İslam dininde en önemli ahlaki ve hukuki kavramlardan biri olan kul hakkı, bir insanın başka bir insana karşı haksızlık yaparak onun maddi veya manevi hakkını gasp etmesi anlamına gelir. Kul hakkı, sadece bireyler arasındaki ilişkilerde değil, toplumsal düzenin temelinde de yer alır. Allah katında affı en zor olan haklardan biri olarak kabul edilir.
Kul hakkı, başkasının malına zarar vermek, iftira atmak, gıybet etmek, birini küçük düşürmek, haksız kazanç elde etmek, emeğe saygı göstermemek gibi birçok fiil ile çiğnenebilir. İslam’a göre bu tür hak ihlalleri sadece tövbe ile değil, aynı zamanda haksızlık yapılan kişiden helallik alınarak temizlenebilir.
Peygamber Efendimiz Hz. Muhammed (s.a.v), kul hakkına büyük önem vermiş ve "Kul hakkı ile huzur-u ilahîye gelenin affı yoktur, hak sahibiyle helalleşmeden cennete giremez" buyurmuştur. Bu nedenle bir Müslüman, dünya hayatında yaptığı her davranışta başkalarının hakkına girip girmediğini sorgulamalı ve eğer bir haksızlık yaptıysa, mutlaka telafi etmeye çalışmalıdır.

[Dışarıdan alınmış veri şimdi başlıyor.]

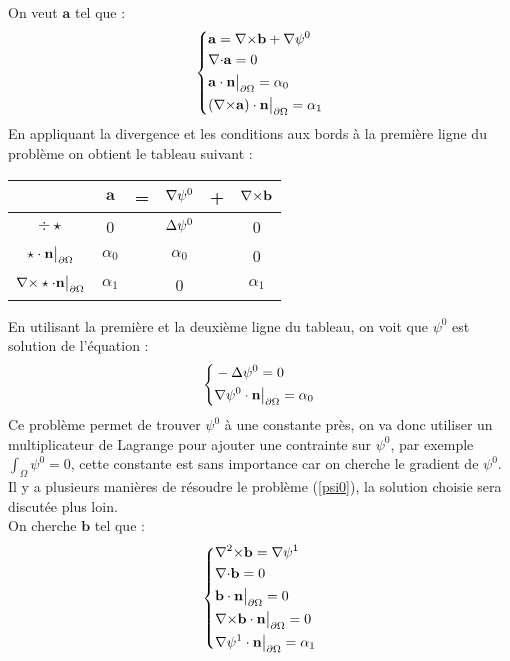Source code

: On veut $\mathbf{a}$ tel que :
\begin{equation}\label{a}
\left\{\begin{aligned}
&\mathbf{a}={\nabla\times} \mathbf{b}+{\nabla}\psi^0\\
&{\nabla\cdot} \mathbf{a} =0\\
&\mathbf{a}\cdot \mathbf{n}{\big\rvert_{\partial\Omega}} = \alpha_0\\
&({\nabla\times} \mathbf{a})\cdot \mathbf{n}{\big\rvert_{\partial\Omega}} = \alpha_1
\end{aligned}\right.
\end{equation}
En appliquant la divergence et les conditions aux bords à la première ligne du problème on obtient le tableau suivant :
\begin{center}
\begin{tabular}{c|ccccc}
& $\mathbf{a}$ & = & ${\nabla}\psi^0$ & + & ${\nabla\times} \mathbf{b}$ \\ \hline
$\div\star$ & 0 & & ${\Delta}\psi^0$ & & 0\\ \hline
$\star\cdot \mathbf{n}{\big\rvert_{\partial\Omega}}$ & $\alpha_0$ & & $\alpha_0$ & & 0\\ \hline
${\nabla\times}\star\cdot \mathbf{n}{\big\rvert_{\partial\Omega}}$ & $\alpha_1$ & & 0 & & $\alpha_1$
\end{tabular}
\end{center}
En utilisant la première et la deuxième ligne du tableau, on voit que $\psi^0$ est solution de l'équation :
\begin{equation}\label{psi0}
\left\{\begin{aligned}
&-{\Delta}\psi^0 = 0\\
&{\nabla}\psi^0\cdot \mathbf{n}{\big\rvert_{\partial\Omega}}=\alpha_0
\end{aligned}\right.
\end{equation}
Ce problème permet de trouver $\psi^0$ à une constante près, on va donc utiliser un multiplicateur de Lagrange pour ajouter une contrainte sur $\psi^0$, par exemple $\int_\Omega \psi^0 = 0$, cette constante est sans importance car on cherche le gradient de $\psi^0$.\\
Il y a plusieurs manières de résoudre le problème (\ref{psi0}), la solution choisie sera discutée plus loin.\\

On cherche $\mathbf{b}$ tel que :
\begin{equation}\label{curlb}
\left\{\begin{aligned}
&{\nabla^2\times} \mathbf{b} = {\nabla}\psi^1\\
&{\nabla\cdot} \mathbf{b} = 0\\
&\mathbf{b}\cdot \mathbf{n}{\big\rvert_{\partial\Omega}} = 0\\
&{\nabla\times} \mathbf{b}\cdot \mathbf{n}{\big\rvert_{\partial\Omega}} = 0\\
&{\nabla}\psi^1\cdot \mathbf{n}{\big\rvert_{\partial\Omega}} = \alpha_1
\end{aligned}\right.
\end{equation}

Ayrıca kul hakkı sadece bireysel ilişkilerde değil; kamu hakkı, devlet malı, toplum kaynakları gibi alanlarda da geçerlidir. Bir yöneticinin adaletsizliği, bir memurun görevini kötüye kullanması, bir işverenin işçisine haksızlık etmesi de kul hakkı kapsamına girer.
Kul hakkı bilinci, toplumda adaletin ve güvenin temelidir. Bu nedenle İslam ahlakında, kişinin sadece Allah’a karşı değil, insanlara karşı olan sorumluluklarını da yerine getirmesi gerekmektedir.